Ferrari erlebte ein Desaster. Fernando Alonso warf in Q2 das Auto ins Kiesbett und schied als Zwölfter vorzeitig aus. Teamkollege Felipe Massa war noch langsamer und startet nur von Position 16 aus.

Für Kimi Räikkönen kam der Schock schon in Q1. Er verzichtete darauf, mit weichen Reifen auf Nummer sicher zu gehen, machte auf den härteren einen Fahrfehler und schied als 18. aus. Hätte er den Fehler nicht gemacht oder die anderen Reifen gezogen, hätte er Massa im Ferrari frühzeitig raus gedrängt.

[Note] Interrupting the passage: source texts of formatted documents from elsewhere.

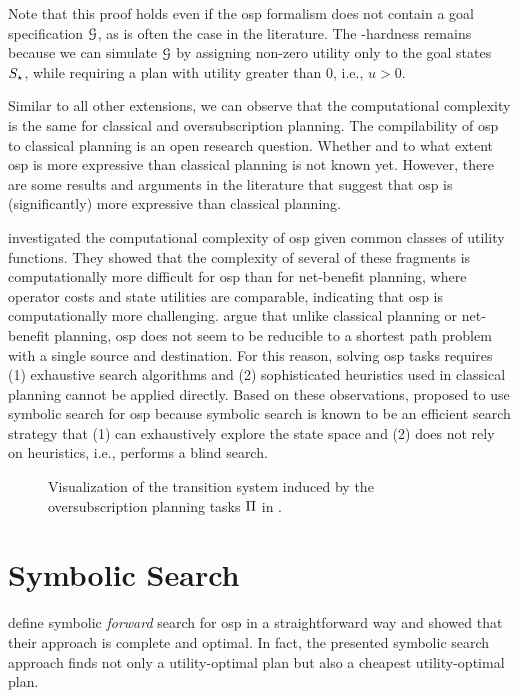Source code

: Note that this proof holds even if the osp formalism does not contain a goal specification $\mathcal G$, as is often the case in the literature. The \PSPACE{}-hardness remains because we can simulate $\mathcal G$ by assigning non-zero utility only to the goal states $S_\star$, while requiring a plan with utility greater than $0$, i.e., $u>0$.

Similar to all other extensions, we can observe that the computational complexity is the same for classical and oversubscription planning.
The compilability of osp to classical planning is an open research question.
Whether and to what extent osp is more expressive than classical planning is not known yet.
However, there are some results and arguments in the literature that suggest that osp is (significantly) more expressive than classical planning.

\textcite{katz-mirkis-ijcai2016} investigated the computational complexity of osp given common classes of utility functions.
They showed that the complexity of several of these fragments is computationally more difficult for osp than for net-benefit planning, where operator costs and state utilities are comparable, indicating that osp is computationally more challenging.
\textcite{domshlak-mirkis-jair2015} argue that unlike classical planning or net-benefit planning, osp does not seem to be reducible to a shortest path problem with a single source and destination.
For this reason, solving osp tasks requires (1) exhaustive search algorithms and (2) sophisticated heuristics used in classical planning cannot be applied directly.
Based on these observations, \textcite{speck-katz-aaai2021} proposed to use symbolic search for osp because symbolic search is known to be an efficient search strategy that (1) can exhaustively explore the state space and (2) does not rely on heuristics, i.e., performs a blind search.

\begin{figure}
    \begin{center}
        \resizebox{1\textwidth}{!}{
            
        }
    \end{center}
    \caption[Visualization of an oversubscription planning task.]{Visualization of the transition system induced by the oversubscription planning tasks $\Pi$ in  \autocite{speck-katz-aaai2021}.}
    \label{fig:osp-example}
\end{figure}

\section{Symbolic Search}
\textcite{speck-katz-aaai2021} define symbolic \emph{forward} search for osp in a straightforward way and showed that their approach is complete and optimal.
In fact, the presented symbolic search approach finds not only a utility-optimal plan but also a cheapest utility-optimal plan.

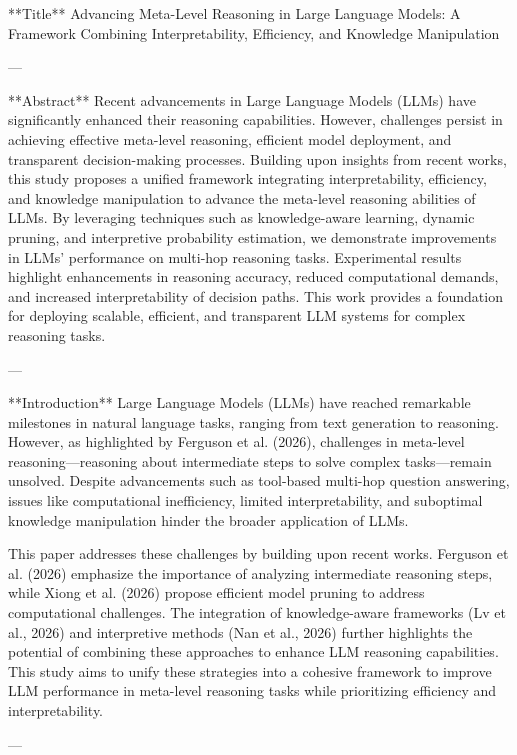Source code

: **Title**  
Advancing Meta-Level Reasoning in Large Language Models: A Framework Combining Interpretability, Efficiency, and Knowledge Manipulation  

---

**Abstract**  
Recent advancements in Large Language Models (LLMs) have significantly enhanced their reasoning capabilities. However, challenges persist in achieving effective meta-level reasoning, efficient model deployment, and transparent decision-making processes. Building upon insights from recent works, this study proposes a unified framework integrating interpretability, efficiency, and knowledge manipulation to advance the meta-level reasoning abilities of LLMs. By leveraging techniques such as knowledge-aware learning, dynamic pruning, and interpretive probability estimation, we demonstrate improvements in LLMs’ performance on multi-hop reasoning tasks. Experimental results highlight enhancements in reasoning accuracy, reduced computational demands, and increased interpretability of decision paths. This work provides a foundation for deploying scalable, efficient, and transparent LLM systems for complex reasoning tasks.  

---

**Introduction**  
Large Language Models (LLMs) have reached remarkable milestones in natural language tasks, ranging from text generation to reasoning. However, as highlighted by Ferguson et al. (2026), challenges in meta-level reasoning—reasoning about intermediate steps to solve complex tasks—remain unsolved. Despite advancements such as tool-based multi-hop question answering, issues like computational inefficiency, limited interpretability, and suboptimal knowledge manipulation hinder the broader application of LLMs.  

This paper addresses these challenges by building upon recent works. Ferguson et al. (2026) emphasize the importance of analyzing intermediate reasoning steps, while Xiong et al. (2026) propose efficient model pruning to address computational challenges. The integration of knowledge-aware frameworks (Lv et al., 2026) and interpretive methods (Nan et al., 2026) further highlights the potential of combining these approaches to enhance LLM reasoning capabilities. This study aims to unify these strategies into a cohesive framework to improve LLM performance in meta-level reasoning tasks while prioritizing efficiency and interpretability.  

---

"Das Auto ist gut und auch das Tempo ist da. Ich muss nur meine Runde zusammenkriegen - und das hat halt nicht gepasst. Das ist jetzt natürlich ein scheiß Start, aber so ist es halt", sagte Räikkönen in seiner gewohnt stoischen Art.

Timo Glock feierte im Marussia zumindest den kleinen Erfolg, sich für das Rennen qualifiziert zu haben. Er startet von Platz 21 aus. Beide HRT haben die 107-Prozent-Hürde nicht geschafft.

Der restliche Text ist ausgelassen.